Exercise description: Repeat the lines below exactly as written, please, from the line with "### **Binance对用户身份验证的要求**" to the line with "#### **第一步：访问Binance官网**", both lines included, and no others.

* * * * * * *

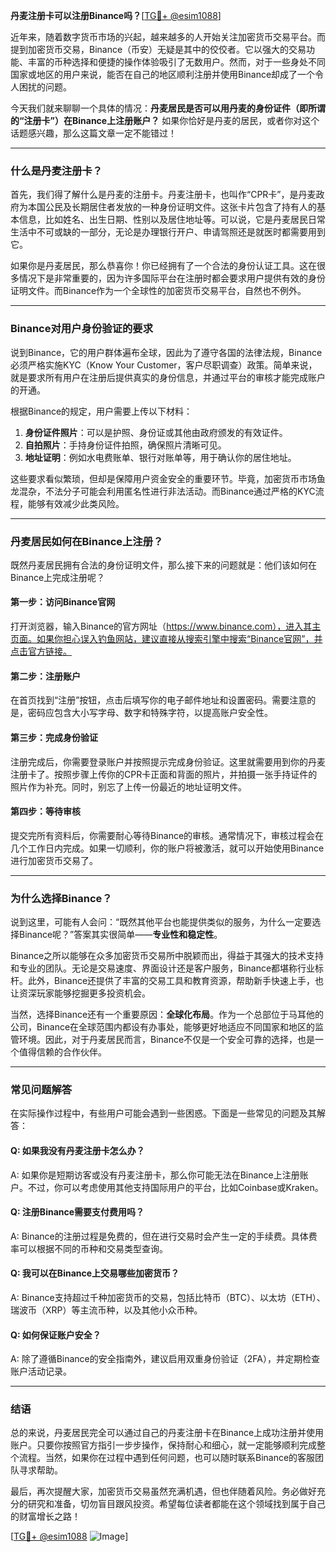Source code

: **丹麦注册卡可以注册Binance吗？**[[TG💪+ @esim1088](https://t.me/s/esim1088)]

近年来，随着数字货币市场的兴起，越来越多的人开始关注加密货币交易平台。而提到加密货币交易，Binance（币安）无疑是其中的佼佼者。它以强大的交易功能、丰富的币种选择和便捷的操作体验吸引了无数用户。然而，对于一些身处不同国家或地区的用户来说，能否在自己的地区顺利注册并使用Binance却成了一个令人困扰的问题。

今天我们就来聊聊一个具体的情况：**丹麦居民是否可以用丹麦的身份证件（即所谓的“注册卡”）在Binance上注册账户？** 如果你恰好是丹麦的居民，或者你对这个话题感兴趣，那么这篇文章一定不能错过！

---

### **什么是丹麦注册卡？**

首先，我们得了解什么是丹麦的注册卡。丹麦注册卡，也叫作“CPR卡”，是丹麦政府为本国公民及长期居住者发放的一种身份证明文件。这张卡片包含了持有人的基本信息，比如姓名、出生日期、性别以及居住地址等。可以说，它是丹麦居民日常生活中不可或缺的一部分，无论是办理银行开户、申请驾照还是就医时都需要用到它。

如果你是丹麦居民，那么恭喜你！你已经拥有了一个合法的身份认证工具。这在很多情况下是非常重要的，因为许多国际平台在注册时都会要求用户提供有效的身份证明文件。而Binance作为一个全球性的加密货币交易平台，自然也不例外。

---

### **Binance对用户身份验证的要求**

说到Binance，它的用户群体遍布全球，因此为了遵守各国的法律法规，Binance必须严格实施KYC（Know Your Customer，客户尽职调查）政策。简单来说，就是要求所有用户在注册后提供真实的身份信息，并通过平台的审核才能完成账户的开通。

根据Binance的规定，用户需要上传以下材料：

1. **身份证件照片**：可以是护照、身份证或其他由政府颁发的有效证件。
2. **自拍照片**：手持身份证件拍照，确保照片清晰可见。
3. **地址证明**：例如水电费账单、银行对账单等，用于确认你的居住地址。

这些要求看似繁琐，但却是保障用户资金安全的重要环节。毕竟，加密货币市场鱼龙混杂，不法分子可能会利用匿名性进行非法活动。而Binance通过严格的KYC流程，能够有效减少此类风险。

---

### **丹麦居民如何在Binance上注册？**

既然丹麦居民拥有合法的身份证明文件，那么接下来的问题就是：他们该如何在Binance上完成注册呢？

#### **第一步：访问Binance官网**
打开浏览器，输入Binance的官方网址（https://www.binance.com），进入其主页面。如果你担心误入钓鱼网站，建议直接从搜索引擎中搜索“Binance官网”，并点击官方链接。

#### **第二步：注册账户**
在首页找到“注册”按钮，点击后填写你的电子邮件地址和设置密码。需要注意的是，密码应包含大小写字母、数字和特殊字符，以提高账户安全性。

#### **第三步：完成身份验证**
注册完成后，你需要登录账户并按照提示完成身份验证。这里就需要用到你的丹麦注册卡了。按照步骤上传你的CPR卡正面和背面的照片，并拍摄一张手持证件的照片作为补充。同时，别忘了上传一份最近的地址证明文件。

#### **第四步：等待审核**
提交完所有资料后，你需要耐心等待Binance的审核。通常情况下，审核过程会在几个工作日内完成。如果一切顺利，你的账户将被激活，就可以开始使用Binance进行加密货币交易了。

---

### **为什么选择Binance？**

说到这里，可能有人会问：“既然其他平台也能提供类似的服务，为什么一定要选择Binance呢？”答案其实很简单——**专业性和稳定性**。

Binance之所以能够在众多加密货币交易所中脱颖而出，得益于其强大的技术支持和专业的团队。无论是交易速度、界面设计还是客户服务，Binance都堪称行业标杆。此外，Binance还提供了丰富的交易工具和教育资源，帮助新手快速上手，也让资深玩家能够挖掘更多投资机会。

当然，选择Binance还有一个重要原因：**全球化布局**。作为一个总部位于马耳他的公司，Binance在全球范围内都设有办事处，能够更好地适应不同国家和地区的监管环境。因此，对于丹麦居民而言，Binance不仅是一个安全可靠的选择，也是一个值得信赖的合作伙伴。

---

### **常见问题解答**

在实际操作过程中，有些用户可能会遇到一些困惑。下面是一些常见的问题及其解答：

#### **Q: 如果我没有丹麦注册卡怎么办？**
A: 如果你是短期访客或没有丹麦注册卡，那么你可能无法在Binance上注册账户。不过，你可以考虑使用其他支持国际用户的平台，比如Coinbase或Kraken。

#### **Q: 注册Binance需要支付费用吗？**
A: Binance的注册过程是免费的，但在进行交易时会产生一定的手续费。具体费率可以根据不同的币种和交易类型查询。

#### **Q: 我可以在Binance上交易哪些加密货币？**
A: Binance支持超过千种加密货币的交易，包括比特币（BTC）、以太坊（ETH）、瑞波币（XRP）等主流币种，以及其他小众币种。

#### **Q: 如何保证账户安全？**
A: 除了遵循Binance的安全指南外，建议启用双重身份验证（2FA），并定期检查账户活动记录。

---

### **结语**

总的来说，丹麦居民完全可以通过自己的丹麦注册卡在Binance上成功注册并使用账户。只要你按照官方指引一步步操作，保持耐心和细心，就一定能够顺利完成整个流程。当然，如果你在过程中遇到任何问题，也可以随时联系Binance的客服团队寻求帮助。

最后，再次提醒大家，加密货币交易虽然充满机遇，但也伴随着风险。务必做好充分的研究和准备，切勿盲目跟风投资。希望每位读者都能在这个领域找到属于自己的财富增长之路！

[[TG💪+ @esim1088](https://t.me/s/esim1088) ![Image](https://i.postimg.cc/4NQfJmqS/Snipaste-2025-05-13-00-14-12.png)]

* * * * * * *

Answer space:
### **Binance对用户身份验证的要求**

说到Binance，它的用户群体遍布全球，因此为了遵守各国的法律法规，Binance必须严格实施KYC（Know Your Customer，客户尽职调查）政策。简单来说，就是要求所有用户在注册后提供真实的身份信息，并通过平台的审核才能完成账户的开通。

根据Binance的规定，用户需要上传以下材料：

1. **身份证件照片**：可以是护照、身份证或其他由政府颁发的有效证件。
2. **自拍照片**：手持身份证件拍照，确保照片清晰可见。
3. **地址证明**：例如水电费账单、银行对账单等，用于确认你的居住地址。

这些要求看似繁琐，但却是保障用户资金安全的重要环节。毕竟，加密货币市场鱼龙混杂，不法分子可能会利用匿名性进行非法活动。而Binance通过严格的KYC流程，能够有效减少此类风险。

---

### **丹麦居民如何在Binance上注册？**

既然丹麦居民拥有合法的身份证明文件，那么接下来的问题就是：他们该如何在Binance上完成注册呢？

#### **第一步：访问Binance官网**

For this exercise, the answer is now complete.